Chile was rocked by months of unrest in 2019 over inequality, corruption and inadequate social welfare. Many of the protesters’ demands echoed those which Boric and his contemporaries had pushed in a student movement which demanded that Chile be rebuilt with the concerns of its people at the core.
It is a vision that Boric has vowed to achieve as president – although a divided congress will probably hamper progress.
In the background, representatives from every corner of Chile are drafting a new constitution to replace Gen Augusto Pinochet’s 1980 charter. The new constitution will be put to a referendum later this year.
The new government will also have to negotiate heightened tensions between the state and indigenous Mapuche in the south, and a migration crisis in the north.
Boric makes a point of insisting that history does not begin with his generation, but there is no denying their impact on politics.
“He always wanted to know where those who held power came from and what they had done before,” said Maira.
In the winter of 2011, Boric and his contemporaries paralysed Santiago with their movement demanding free, high-quality education for all, catapulting them into the national consciousness.

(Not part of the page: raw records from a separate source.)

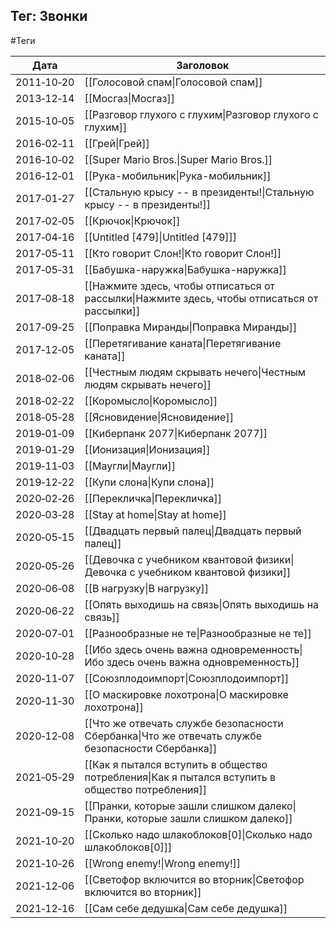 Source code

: ## Тег: Звонки
#Теги

| Дата | Заголовок |
| --- | --- |
| 2011&#8209;10&#8209;20 | [[Голосовой спам\|Голосовой спам]] |
| 2013&#8209;12&#8209;14 | [[Мосгаз\|Мосгаз]] |
| 2015&#8209;10&#8209;05 | [[Разговор глухого с глухим\|Разговор глухого с глухим]] |
| 2016&#8209;02&#8209;11 | [[Грей\|Грей]] |
| 2016&#8209;10&#8209;02 | [[Super Mario Bros.\|Super Mario Bros.]] |
| 2016&#8209;12&#8209;01 | [[Рука-мобильник\|Рука-мобильник]] |
| 2017&#8209;01&#8209;27 | [[Стальную крысу -- в президенты!\|Стальную крысу -- в президенты!]] |
| 2017&#8209;02&#8209;05 | [[Крючок\|Крючок]] |
| 2017&#8209;04&#8209;16 | [[Untitled [479]\|Untitled [479]]] |
| 2017&#8209;05&#8209;11 | [[Кто говорит Слон!\|Кто говорит Слон!]] |
| 2017&#8209;05&#8209;31 | [[Бабушка-наружка\|Бабушка-наружка]] |
| 2017&#8209;08&#8209;18 | [[Нажмите здесь, чтобы отписаться от рассылки\|Нажмите здесь, чтобы отписаться от рассылки]] |
| 2017&#8209;09&#8209;25 | [[Поправка Миранды\|Поправка Миранды]] |
| 2017&#8209;12&#8209;05 | [[Перетягивание каната\|Перетягивание каната]] |
| 2018&#8209;02&#8209;06 | [[Честным людям скрывать нечего\|Честным людям скрывать нечего]] |
| 2018&#8209;02&#8209;22 | [[Коромысло\|Коромысло]] |
| 2018&#8209;05&#8209;28 | [[Ясновидение\|Ясновидение]] |
| 2019&#8209;01&#8209;09 | [[Киберпанк 2077\|Киберпанк 2077]] |
| 2019&#8209;01&#8209;29 | [[Ионизация\|Ионизация]] |
| 2019&#8209;11&#8209;03 | [[Маугли\|Маугли]] |
| 2019&#8209;12&#8209;22 | [[Купи слона\|Купи слона]] |
| 2020&#8209;02&#8209;26 | [[Перекличка\|Перекличка]] |
| 2020&#8209;03&#8209;28 | [[Stay at home\|Stay at home]] |
| 2020&#8209;05&#8209;15 | [[Двадцать первый палец\|Двадцать первый палец]] |
| 2020&#8209;05&#8209;26 | [[Девочка с учебником квантовой физики\|Девочка с учебником квантовой физики]] |
| 2020&#8209;06&#8209;08 | [[В нагрузку\|В нагрузку]] |
| 2020&#8209;06&#8209;22 | [[Опять выходишь на связь\|Опять выходишь на связь]] |
| 2020&#8209;07&#8209;01 | [[Разнообразные не те\|Разнообразные не те]] |
| 2020&#8209;10&#8209;28 | [[Ибо здесь очень важна одновременность\|Ибо здесь очень важна одновременность]] |
| 2020&#8209;11&#8209;07 | [[Союзплодоимпорт\|Союзплодоимпорт]] |
| 2020&#8209;11&#8209;30 | [[О маскировке лохотрона\|О маскировке лохотрона]] |
| 2020&#8209;12&#8209;08 | [[Что же отвечать службе безопасности Сбербанка\|Что же отвечать службе безопасности Сбербанка]] |
| 2021&#8209;05&#8209;29 | [[Как я пытался вступить в общество потребления\|Как я пытался вступить в общество потребления]] |
| 2021&#8209;09&#8209;15 | [[Пранки, которые зашли слишком далеко\|Пранки, которые зашли слишком далеко]] |
| 2021&#8209;10&#8209;20 | [[Сколько надо шлакоблоков[0]\|Сколько надо шлакоблоков[0]]] |
| 2021&#8209;10&#8209;26 | [[Wrong enemy!\|Wrong enemy!]] |
| 2021&#8209;12&#8209;06 | [[Светофор включится во вторник\|Светофор включится во вторник]] |
| 2021&#8209;12&#8209;16 | [[Сам себе дедушка\|Сам себе дедушка]] |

A year later, Boric took the reins at the University of Chile’s student union in the centre of the capital, where bright swirls of colour now adorn a building once occupied by Pinochet’s feared secret police.

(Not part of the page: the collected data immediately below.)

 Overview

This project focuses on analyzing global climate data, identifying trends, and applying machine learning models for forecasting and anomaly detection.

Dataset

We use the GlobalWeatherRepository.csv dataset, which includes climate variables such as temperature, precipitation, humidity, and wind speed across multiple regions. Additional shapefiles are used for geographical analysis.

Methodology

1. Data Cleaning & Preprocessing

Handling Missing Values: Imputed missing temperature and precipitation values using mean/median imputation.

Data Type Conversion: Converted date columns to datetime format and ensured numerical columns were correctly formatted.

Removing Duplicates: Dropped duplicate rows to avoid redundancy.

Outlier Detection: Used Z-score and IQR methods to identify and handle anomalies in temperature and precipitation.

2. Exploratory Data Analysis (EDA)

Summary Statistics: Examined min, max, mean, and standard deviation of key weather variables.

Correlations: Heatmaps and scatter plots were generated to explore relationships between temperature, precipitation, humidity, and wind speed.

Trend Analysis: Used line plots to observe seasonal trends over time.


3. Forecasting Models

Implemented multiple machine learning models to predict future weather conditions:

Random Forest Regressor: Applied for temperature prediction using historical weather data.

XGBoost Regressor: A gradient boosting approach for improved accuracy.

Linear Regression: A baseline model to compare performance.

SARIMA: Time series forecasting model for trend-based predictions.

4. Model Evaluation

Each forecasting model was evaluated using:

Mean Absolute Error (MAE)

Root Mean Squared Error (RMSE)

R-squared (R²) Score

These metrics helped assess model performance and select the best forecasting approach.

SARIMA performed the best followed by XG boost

“He always had something about him, and when he put himself forward for congress I joked that he might become president,” remembered Sonia Moreno, 59, who has worked at the union for more than a decade.
As she flicked through pictures of her and a long-haired Boric on her phone, she recalled how he pushed her to finish her schooling and even helped raise money for an operation on her arm.
“I have so much faith in him because he’s a warrior – he does what he says. He has a strong character and he’s determined,” she said.
In 2013, Boric was elected to Chile’s congress representing Magallanes, Chile’s southernmost region, vowing to change Chile from the bottom up.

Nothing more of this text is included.